Now don’t get me wrong, I’ve got nothing against drunken students, I myself often fall in to that category. But the problem is that after quite a few cheerful nights out, toddling home in a happy alcoholic haze and watching the sunrise, there eventually comes a time when a girl simply has to sleep.
And what stops that from happening? College drunks (and that damn infrared floodlight thing outside my bedroom window but I’ll leave that rant for another day).
Students get polluted, make noise, and get up to what seem at the time like weird and wacky antics. Which is all fine, but when you can hear the echoes of a raging houseparty floating up to your room at 4 am, you’re not going to be best pleased.
And the phone calls. Oh God, the phone calls. 3 am, my phone rings.
Long silence. “Wer in the shhquare.”
“Y’know, the shhquare.”
“Ish d’one wit the naked thingy.”
And if you thought that general intoxicated students were something, those UCD students fortunate enough to live on campus are in a whole league of their own.

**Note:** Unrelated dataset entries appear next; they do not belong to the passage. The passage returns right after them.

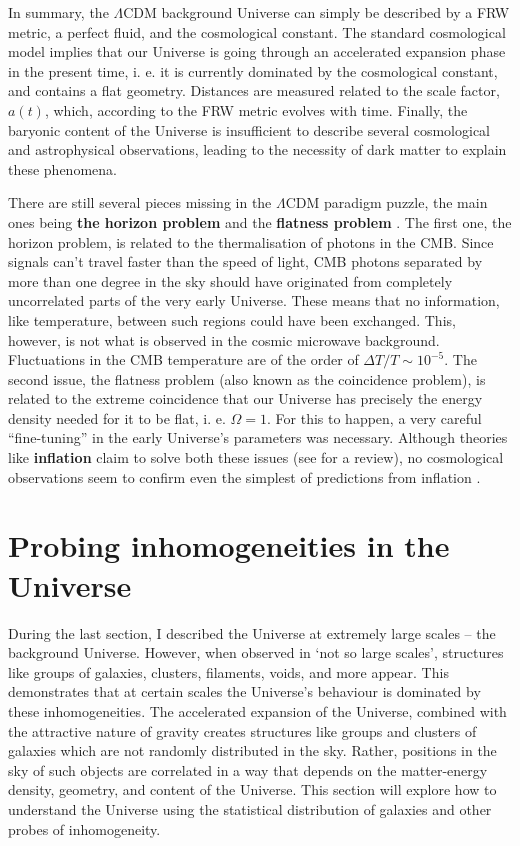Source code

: \qquad In summary, the $\Lambda$CDM background Universe can simply be described by a FRW metric, a perfect fluid, and the cosmological constant. The standard cosmological model implies that our Universe is going through an accelerated expansion phase in the present time, i. e. it is currently dominated by the cosmological constant, and contains a flat geometry. Distances are measured related to the scale factor, $a(t)$, which, according to the FRW metric evolves with time. Finally, the baryonic content of the Universe is insufficient to describe several cosmological and astrophysical observations, leading to the necessity of dark matter to explain these phenomena. 

\qquad There are still several pieces missing in the $\Lambda$CDM paradigm puzzle, the main ones being \textbf{the horizon problem} and the \textbf{flatness problem} \citep{1994Hu-Flatness-Horizon,2005Lake-PRL-Flatness,2012Helbig-flatness}. The first one, the horizon problem, is related to the thermalisation of photons in the CMB. Since signals can't travel faster than the speed of light, CMB photons separated by more than one degree in the sky should have originated from completely uncorrelated parts of the very early Universe. These means that no information, like temperature, between such regions could have been exchanged. This, however, is not what is observed in the cosmic microwave background. Fluctuations in the CMB temperature are of the order of $\Delta T/T \sim 10^{-5}$. The second issue, the flatness problem (also known as the coincidence problem), is related to the extreme coincidence that our Universe has precisely the energy density needed for it to be flat, i. e. $\Omega = 1$. For this to happen, a very careful ``fine-tuning'' in the early Universe's parameters was necessary. Although theories like \textbf{inflation} claim to solve both these issues (see \citealt{2008InflationReview} for a review), no cosmological observations seem to confirm even the simplest of predictions from inflation \citep{2014Bicep2Planck}.

\vspace{10mm}
\section{Probing inhomogeneities in the Universe}
During the last section, I described the Universe at extremely large scales -- the background Universe. However, when observed in `not so large scales', structures like groups of galaxies, clusters, filaments, voids, and more appear. This demonstrates that at certain scales the Universe's behaviour is dominated by these inhomogeneities. The accelerated expansion of the Universe, combined with the attractive nature of gravity creates structures like groups and clusters of galaxies which are not randomly distributed in the sky. Rather, positions in the sky of such objects are correlated in a way that depends on the matter-energy density, geometry, and content of the Universe. This section will explore how to understand the Universe using the statistical distribution of galaxies and other probes of inhomogeneity.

Those of us living in residences have our own mixture of crazy characters, ranging from those who arrange their many empty beer cans in their windows to form the American flag to girls dancing on tables and drinking undiluted vodka out of a sippy-cup.
This rabble also includes that happy chappy who left the half-digested remains of his dinner on our doormat. Thanks dude. The wonderful aroma assaulted our noses for about a week until a maintenance staff member took pity on us and cleaned it up.

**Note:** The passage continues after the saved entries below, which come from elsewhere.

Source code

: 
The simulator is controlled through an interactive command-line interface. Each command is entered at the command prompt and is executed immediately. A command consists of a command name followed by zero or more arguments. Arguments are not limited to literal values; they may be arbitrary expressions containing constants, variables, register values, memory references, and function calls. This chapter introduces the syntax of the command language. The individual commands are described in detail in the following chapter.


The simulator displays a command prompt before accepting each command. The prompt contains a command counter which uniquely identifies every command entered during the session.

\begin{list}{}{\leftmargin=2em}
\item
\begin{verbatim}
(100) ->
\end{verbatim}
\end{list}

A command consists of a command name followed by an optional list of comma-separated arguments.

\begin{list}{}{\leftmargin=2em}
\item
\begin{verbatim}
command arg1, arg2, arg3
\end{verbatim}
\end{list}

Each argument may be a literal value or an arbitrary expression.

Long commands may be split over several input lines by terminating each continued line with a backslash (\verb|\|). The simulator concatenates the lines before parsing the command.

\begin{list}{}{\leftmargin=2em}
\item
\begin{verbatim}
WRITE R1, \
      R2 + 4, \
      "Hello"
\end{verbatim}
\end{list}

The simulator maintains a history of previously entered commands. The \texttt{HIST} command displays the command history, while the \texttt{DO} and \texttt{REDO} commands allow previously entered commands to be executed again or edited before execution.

Our own Belgrove residence is also home to a mysterious poledancing character, who on numerous occasions has been caught, well… dancing around a pole. All very nice, but I’d prefer not to be woken up for the sake of watching some chap execute a triple spin on the streetlamp.
And last but not least, the less said about a certain streaker the better- the mental scarring will endure for a while.
So the message to my neighbours is this- stop it! Shut the hell up, stop poledancing and let me sleep. I mean it, I will personally kill the next person who turns up on my doorstep in the middle of the night, roaring drunk and demanding hot chocolate. You know who you are and you have been warned.